Riding roughshod over a largely muted and scattered opposition, BCCI president N. Srinivasan wrangled an arrangement by which former president Jagmohan Dalmiya will attend to day-to-day affairs of the board while he merely steps aside until the probe into his son-in-law’s betting and fixing shenanigans is complete. On a symbolically dark day of rain clouds in Chennai on Sunday, cricket administrators managed to tie themselves in such knots at the emergency working committee meeting that a master manipulator in the incumbent could have his way of retaining power while giving away his “chair” temporarily.
Asserting that there are no financial, betting or insider trading charges against him — and facts bear that out — Mr Srinivasan refused to tender his resignation.

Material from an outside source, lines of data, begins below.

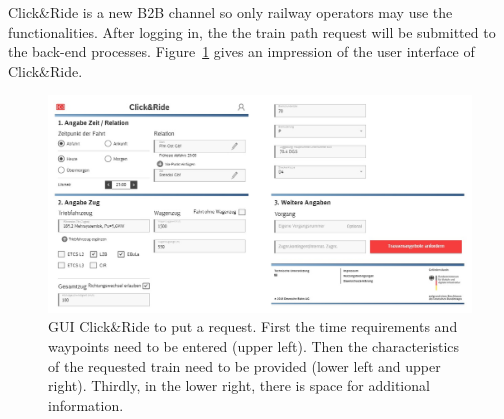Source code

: Click\&Ride is a new B2B channel so only railway operators may use the functionalities. After logging in, the the train path request will be submitted to the back-end processes. Figure~\ref{fig:CnR_request} gives an impression of the user interface of Click\&Ride.
\begin{figure}[htb]
	\centering
	\includegraphics[width=\textwidth]{Bilder/request.jpg}
	\caption{GUI Click\&Ride to put a request. First the time requirements and waypoints need to be entered (upper left). Then the characteristics of the requested train need to be provided (lower left and upper right). Thirdly, in the lower right, there is space for additional information.}
	\label{fig:CnR_request}
\end{figure}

Members who were quibbling over the semantics of “stepping aside” and “stepping down” could extract little from a belligerent BCCI president except his old offer made in Kolkata on the eve of the IPL-6 final to step aside until a three-member panel with two retired judges from the Madras high court and a third member (to be nominated by Mr Arun Jaitley) to probe Gurunath Meiyappan’s role in IPL-6 as team functionary of Chennai Super Kings. Rebellious administrators like Mr Sanjay Jagdale, secretary, and Mr Ajay Shirke, treasurer, have been given a day’s time to withdraw their resignations and return to the fold.
Speaking to a TV channel, Mr Srinivasan projected a “smooth” meeting at which no one, including Inderjit Singh Bindra of the Punjab Cricket Association, had asked for his resignation. Mr Bindra, however, had a different tale to tell when he emerged from the meeting, where he said he had also opposed the choice of Mr Dalmiya as interim chief.

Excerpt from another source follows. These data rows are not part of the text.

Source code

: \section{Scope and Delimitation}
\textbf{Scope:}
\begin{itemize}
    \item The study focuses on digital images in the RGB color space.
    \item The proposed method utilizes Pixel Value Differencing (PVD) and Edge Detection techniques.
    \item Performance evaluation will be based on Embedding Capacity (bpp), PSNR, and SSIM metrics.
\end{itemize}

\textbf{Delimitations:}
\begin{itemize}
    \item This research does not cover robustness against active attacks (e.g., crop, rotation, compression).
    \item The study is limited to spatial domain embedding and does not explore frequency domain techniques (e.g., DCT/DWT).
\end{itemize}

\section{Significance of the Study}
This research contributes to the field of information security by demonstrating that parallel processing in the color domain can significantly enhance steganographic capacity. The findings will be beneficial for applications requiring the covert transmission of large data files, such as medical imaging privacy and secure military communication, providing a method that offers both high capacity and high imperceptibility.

Mr Jaitley, whose name was first proposed for interim chief reportedly by Mr Srinivasan himself, rejected the offer on the grounds that it would be embarrassing for the Leader of the Opposition in the Rajya Sabha to take such an assignment. It was, however, obvious that the BJP leader had joined hands with the incumbent only to keep Mr Pawar out of the BCCI. It was for such a narrow political consideration that a legal eagle’s brain capable of hammering out a method of cleaning up the game is being denied to the board at this critical hour.
The end result is two master manipulators are together in patching up things after the biggest betting, spot ad match-fixing and insider information-sharing scandal hit Indian cricket in the course of IPL-6.

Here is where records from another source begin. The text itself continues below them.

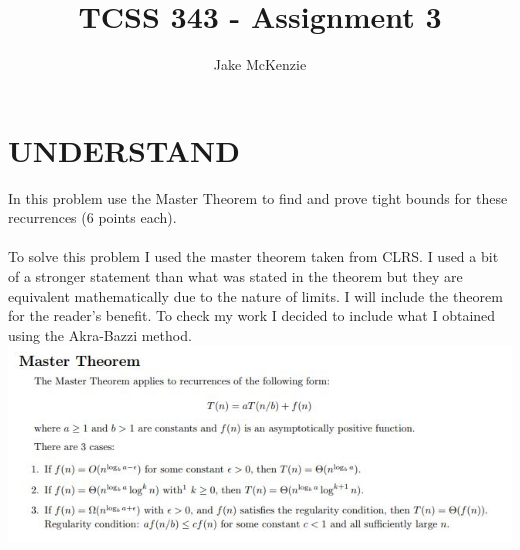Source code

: \documentclass[paper=a4,fontsize=11pt]{article}
\begin{document}
\title{TCSS 343 - Assignment 3}
\author{Jake McKenzie}
\maketitle
\section{UNDERSTAND}
In this problem use the Master Theorem to find and prove tight bounds for these recurrences (6 points each).\\\\
To solve this problem I used the master theorem taken from CLRS. I used a bit of a stronger statement than what was stated in the theorem but they are equivalent mathematically due to the nature of limits. I will include the theorem for the reader's benefit. To check my work I decided to include what I obtained using the Akra-Bazzi method.\\
\includegraphics[width=\linewidth]{mastertheorem.JPG}
\end{document}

With political heavyweights like Mr Jaitley (set to become BCCI president-in-waiting in September 2013) and Rajeev Shukla (former IPL commissioner) refusing to consider taking up the task of interim chief, the choice fell on Mr Dalmiya. The war between Mr Sharad Pawar and Mr Srinivasan also ended in the incumbent’s favour by his aligning with Mr Dalmiya, who was responsible once for defeating Mr Pawar’s first attempt to head the BCCI and who has been consistently opposed to the Union agriculture minister.
The new South-East combination has managed to throttle the North-West opposition, which, of course, was largely muted as Mr Jaitley and Mr Shukla refused to take an unequivocal stand. The two senior politicians did not even come to Chennai for the meeting, preferring to participate by videoconference from New Delhi. Adding a note of mystery to the major decision taken on an interim chief, Mr Dalmiya told the media outside the hotel that Mr Srinivasan remains BCCI president.
On rejecting the offer to be interim chief, Mr Jaitley suggested that the names of former presidents Shashank Manohar and Jagmohan Dalmiya be considered. But Mr Srinivasan said anyone who was not a current BCCI member could not be asked to head the organisation, effectively cutting out Mr Manohar, who is considered to be close to Mr Pawar. That narrowed the choice to Mr Dalmiya, president of the Cricket Association of Bengal, who is now saddled with the task of “standing in” for the BCCI president.